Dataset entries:
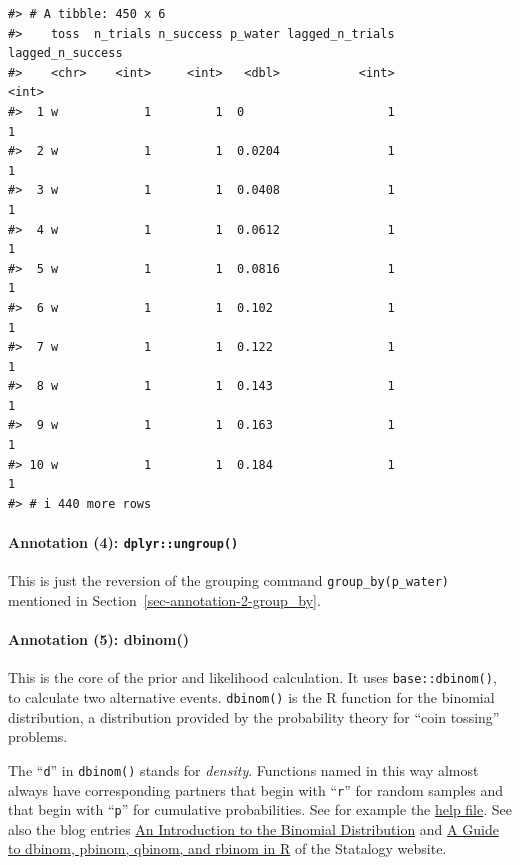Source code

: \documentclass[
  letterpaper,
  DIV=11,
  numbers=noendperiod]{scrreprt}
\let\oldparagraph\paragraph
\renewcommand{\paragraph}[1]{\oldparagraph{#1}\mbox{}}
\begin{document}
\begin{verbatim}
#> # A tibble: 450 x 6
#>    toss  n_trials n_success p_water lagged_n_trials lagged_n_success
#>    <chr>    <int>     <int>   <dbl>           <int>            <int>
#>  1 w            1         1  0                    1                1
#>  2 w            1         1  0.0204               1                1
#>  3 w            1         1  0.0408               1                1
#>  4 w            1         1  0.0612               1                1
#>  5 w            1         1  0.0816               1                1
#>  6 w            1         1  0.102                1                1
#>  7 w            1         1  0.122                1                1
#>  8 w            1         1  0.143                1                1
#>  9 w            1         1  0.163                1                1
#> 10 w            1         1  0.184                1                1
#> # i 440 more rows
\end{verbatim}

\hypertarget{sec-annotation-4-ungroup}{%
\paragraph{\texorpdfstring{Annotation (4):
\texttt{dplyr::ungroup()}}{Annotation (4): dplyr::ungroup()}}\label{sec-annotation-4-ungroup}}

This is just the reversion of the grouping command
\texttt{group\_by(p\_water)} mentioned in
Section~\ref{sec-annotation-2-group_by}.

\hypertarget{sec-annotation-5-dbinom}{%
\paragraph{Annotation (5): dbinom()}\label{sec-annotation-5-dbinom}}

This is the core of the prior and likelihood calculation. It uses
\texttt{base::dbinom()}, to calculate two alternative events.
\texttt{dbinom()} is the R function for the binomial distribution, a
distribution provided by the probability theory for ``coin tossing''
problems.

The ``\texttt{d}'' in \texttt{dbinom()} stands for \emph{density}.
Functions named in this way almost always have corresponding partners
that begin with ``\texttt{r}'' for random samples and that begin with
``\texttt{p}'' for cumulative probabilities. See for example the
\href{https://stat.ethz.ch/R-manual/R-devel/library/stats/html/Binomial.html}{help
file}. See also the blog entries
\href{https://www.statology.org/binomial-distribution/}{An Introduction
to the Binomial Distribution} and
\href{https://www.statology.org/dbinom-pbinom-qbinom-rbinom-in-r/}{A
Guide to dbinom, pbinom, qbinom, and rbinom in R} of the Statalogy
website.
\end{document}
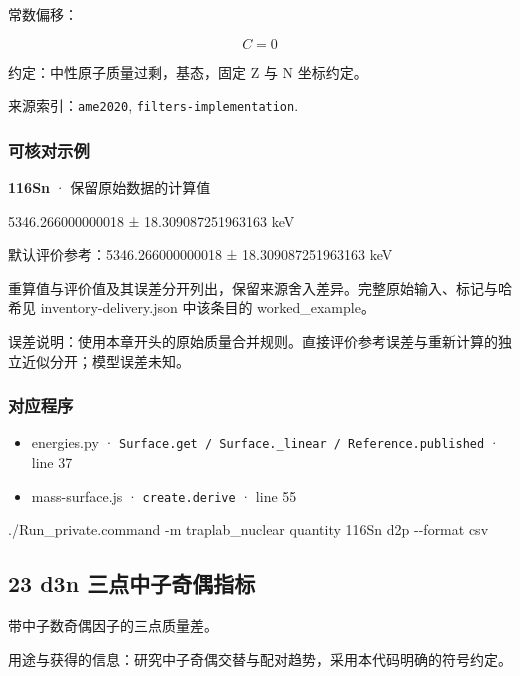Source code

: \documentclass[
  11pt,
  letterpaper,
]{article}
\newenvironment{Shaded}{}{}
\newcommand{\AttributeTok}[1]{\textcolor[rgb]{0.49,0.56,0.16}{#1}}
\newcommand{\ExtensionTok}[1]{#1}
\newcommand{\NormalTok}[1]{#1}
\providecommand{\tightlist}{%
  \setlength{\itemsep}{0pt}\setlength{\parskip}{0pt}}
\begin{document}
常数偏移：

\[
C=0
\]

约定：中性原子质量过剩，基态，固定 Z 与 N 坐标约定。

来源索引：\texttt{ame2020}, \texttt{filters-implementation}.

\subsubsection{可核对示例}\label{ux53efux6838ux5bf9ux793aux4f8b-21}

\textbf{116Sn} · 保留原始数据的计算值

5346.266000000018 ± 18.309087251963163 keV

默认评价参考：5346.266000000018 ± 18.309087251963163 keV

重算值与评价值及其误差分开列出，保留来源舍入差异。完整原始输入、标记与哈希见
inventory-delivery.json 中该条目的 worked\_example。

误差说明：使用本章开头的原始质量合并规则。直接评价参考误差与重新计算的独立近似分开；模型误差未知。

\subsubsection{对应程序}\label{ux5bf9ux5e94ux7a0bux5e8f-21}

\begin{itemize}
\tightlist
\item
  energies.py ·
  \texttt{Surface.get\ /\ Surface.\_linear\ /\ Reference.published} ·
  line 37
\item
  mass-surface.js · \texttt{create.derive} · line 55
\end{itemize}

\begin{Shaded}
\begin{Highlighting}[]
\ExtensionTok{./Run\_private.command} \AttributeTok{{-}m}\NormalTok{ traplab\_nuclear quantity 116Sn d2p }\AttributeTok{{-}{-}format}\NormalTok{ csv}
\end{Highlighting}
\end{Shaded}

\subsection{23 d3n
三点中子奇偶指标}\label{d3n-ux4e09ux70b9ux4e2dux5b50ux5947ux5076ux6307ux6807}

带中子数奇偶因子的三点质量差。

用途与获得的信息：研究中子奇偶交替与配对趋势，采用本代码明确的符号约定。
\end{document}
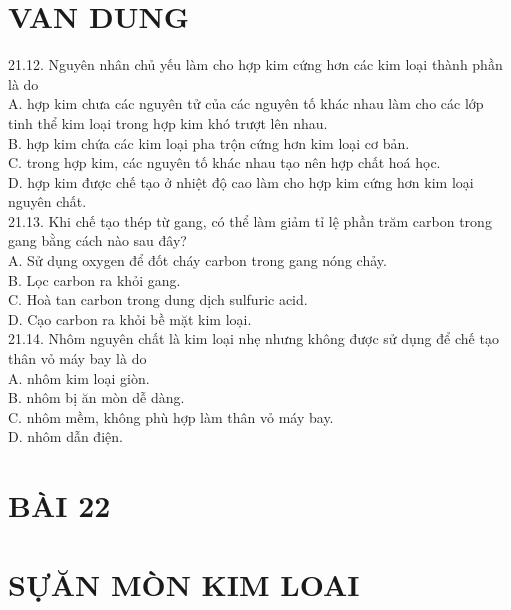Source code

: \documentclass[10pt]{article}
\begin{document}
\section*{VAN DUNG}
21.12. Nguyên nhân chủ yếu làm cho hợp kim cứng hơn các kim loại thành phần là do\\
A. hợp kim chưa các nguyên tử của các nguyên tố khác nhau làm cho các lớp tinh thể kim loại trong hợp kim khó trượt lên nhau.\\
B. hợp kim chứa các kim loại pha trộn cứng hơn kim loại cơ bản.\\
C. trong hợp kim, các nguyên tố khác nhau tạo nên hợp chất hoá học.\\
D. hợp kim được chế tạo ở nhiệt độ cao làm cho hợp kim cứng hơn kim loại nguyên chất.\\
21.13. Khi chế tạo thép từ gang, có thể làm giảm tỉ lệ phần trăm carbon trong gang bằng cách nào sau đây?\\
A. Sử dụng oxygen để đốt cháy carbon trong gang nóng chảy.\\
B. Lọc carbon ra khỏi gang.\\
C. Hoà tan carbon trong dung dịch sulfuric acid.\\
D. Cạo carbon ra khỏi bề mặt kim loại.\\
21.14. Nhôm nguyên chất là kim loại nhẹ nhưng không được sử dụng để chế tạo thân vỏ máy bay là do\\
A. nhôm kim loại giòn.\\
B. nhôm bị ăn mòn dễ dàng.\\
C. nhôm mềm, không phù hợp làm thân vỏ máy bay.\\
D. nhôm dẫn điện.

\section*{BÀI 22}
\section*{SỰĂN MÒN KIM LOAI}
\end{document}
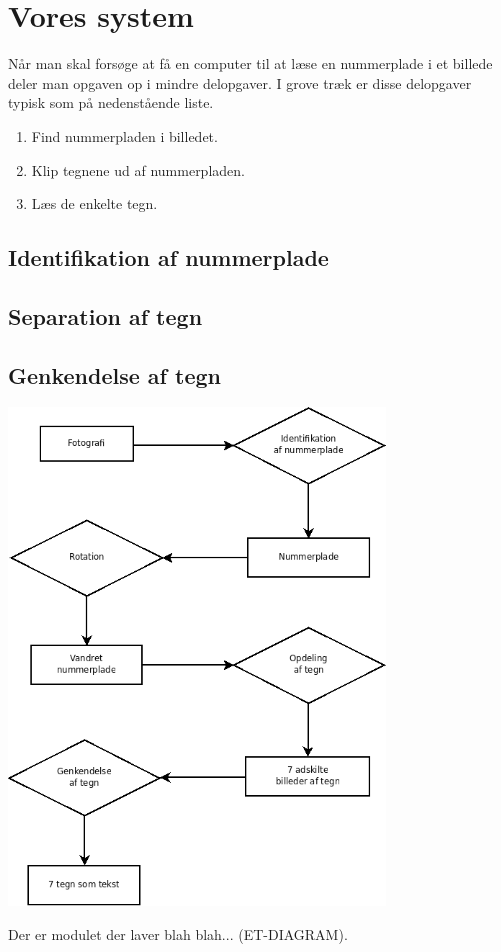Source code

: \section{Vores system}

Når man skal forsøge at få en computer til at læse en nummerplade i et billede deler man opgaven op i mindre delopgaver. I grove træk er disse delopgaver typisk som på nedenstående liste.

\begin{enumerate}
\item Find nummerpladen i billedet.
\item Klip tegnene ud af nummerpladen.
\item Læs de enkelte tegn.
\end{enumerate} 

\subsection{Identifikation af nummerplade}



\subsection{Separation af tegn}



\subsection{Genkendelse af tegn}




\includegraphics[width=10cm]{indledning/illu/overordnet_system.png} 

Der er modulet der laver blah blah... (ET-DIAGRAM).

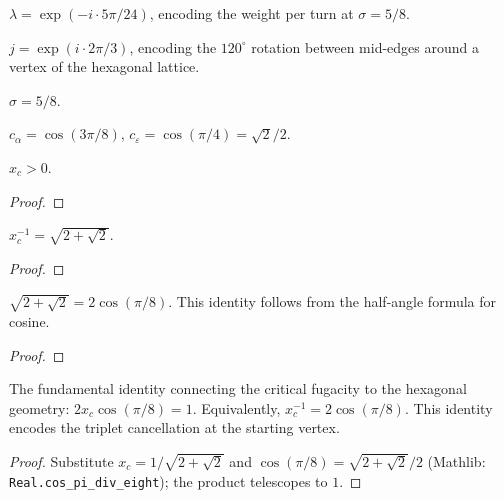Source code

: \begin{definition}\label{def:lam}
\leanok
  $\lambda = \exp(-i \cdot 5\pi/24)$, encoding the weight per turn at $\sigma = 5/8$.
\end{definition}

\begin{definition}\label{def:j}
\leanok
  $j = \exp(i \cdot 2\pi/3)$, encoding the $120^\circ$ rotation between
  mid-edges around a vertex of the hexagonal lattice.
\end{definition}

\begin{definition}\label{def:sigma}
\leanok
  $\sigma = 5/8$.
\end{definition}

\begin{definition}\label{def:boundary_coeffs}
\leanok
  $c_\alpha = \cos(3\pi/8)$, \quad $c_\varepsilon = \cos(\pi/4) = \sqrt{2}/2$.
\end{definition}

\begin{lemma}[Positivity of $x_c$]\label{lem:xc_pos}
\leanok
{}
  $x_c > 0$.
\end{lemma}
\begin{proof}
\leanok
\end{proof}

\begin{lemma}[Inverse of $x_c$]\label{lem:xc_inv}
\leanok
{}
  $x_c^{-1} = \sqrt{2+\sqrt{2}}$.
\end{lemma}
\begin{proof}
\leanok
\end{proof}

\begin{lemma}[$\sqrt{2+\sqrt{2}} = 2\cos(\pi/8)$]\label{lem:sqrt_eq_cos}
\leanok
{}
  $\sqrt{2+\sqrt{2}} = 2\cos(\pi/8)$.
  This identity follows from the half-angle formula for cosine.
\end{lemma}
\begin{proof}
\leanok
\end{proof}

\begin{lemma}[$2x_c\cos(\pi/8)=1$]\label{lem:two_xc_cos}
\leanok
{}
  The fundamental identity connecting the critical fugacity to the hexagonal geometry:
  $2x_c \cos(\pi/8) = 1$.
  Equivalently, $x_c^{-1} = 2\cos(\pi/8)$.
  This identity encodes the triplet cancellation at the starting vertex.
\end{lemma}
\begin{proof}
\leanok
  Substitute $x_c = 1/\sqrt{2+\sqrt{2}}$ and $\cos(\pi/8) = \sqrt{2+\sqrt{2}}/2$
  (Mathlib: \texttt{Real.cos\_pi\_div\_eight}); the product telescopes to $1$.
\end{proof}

Task description: In the records, which lines use the word "nhau"? Report them.

Response to this task:
A. hợp kim chưa các nguyên tử của các nguyên tố khác nhau làm cho các lớp tinh thể kim loại trong hợp kim khó trượt lên nhau.\\
C. trong hợp kim, các nguyên tố khác nhau tạo nên hợp chất hoá học.\\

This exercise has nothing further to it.